むんず、突然襲い掛かる鼻への違和感に気持ち良く昼寝をしていた瞼をこじ開ける、紫の瞳と真正面から視線が合う至近距離。
「おぉ、起きたか!」
嬉々とした反応を浮かべる澪は俺の鼻を摘まんでいたらしい。寝ている俺の息でも止める気だったのかお前。手を離された事によりようやく違和感から解放される。
いや待てそれより突っ込みたいところが何点もあるんだが。俺の部屋に何故澪がいるという事だ。

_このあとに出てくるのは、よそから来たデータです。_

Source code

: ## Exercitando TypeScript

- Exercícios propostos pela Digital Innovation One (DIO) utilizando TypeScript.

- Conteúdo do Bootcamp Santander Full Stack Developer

「ん?何故私が凛の部屋にいるんだという顔をしているなそれは!凛の母さんが江と出掛けるタイミングにお邪魔したので留守を預かったのだ!」
「それでかよ…」
「まぁ折角の凛の帰省だしな、存分に構ってやろうと思ったわけだ」
「構うって…お前なぁ」
「あながち間違いではないと思うが?」
間違いであって貰わないと困る、俺が寝転ぶベッドに身を乗り出すその姿はいくら幼馴染と言えど不用心にも程がある。人の気なんてこれっぽっちも知らない笑顔が俺に向けられる、近すぎるのも如何なものか。最近思うようになってきた、多分このままだと幼馴染から進展しないんじゃないかと。
「それなら構ってくれ」
「よしきた!…って、何!凛が、そんな反応を返すだと…!?」
「澪が構ってくれるんだろ?早く」
ほら、やっぱり。普段ならここで終わるもんだから先を要求されるなんて思ってもいなかったんだろう、余り見ることのない澪の姿は少し俺の感情を昂らせる。静まり返った空気の中、距離を詰めると真っ直ぐな瞳が微かに揺らいだ。
「……何をしたらいいかわからん」
「んな事だろうと思った」
数十秒の沈黙の後、澪の一言により張り詰めていた空気が一瞬にして溶ける。溜息が一つ零れた、澪の瞳はまだ困惑の色を残していた。こういうところがあるから無理に距離を縮めなくてもいいとは思う、滅多に見れない一面を見るだけで可愛いと思ってしまうんだ。まだもう少しの間、無自覚な幼馴染関係を継続しておこう、惚れた弱みに免じて。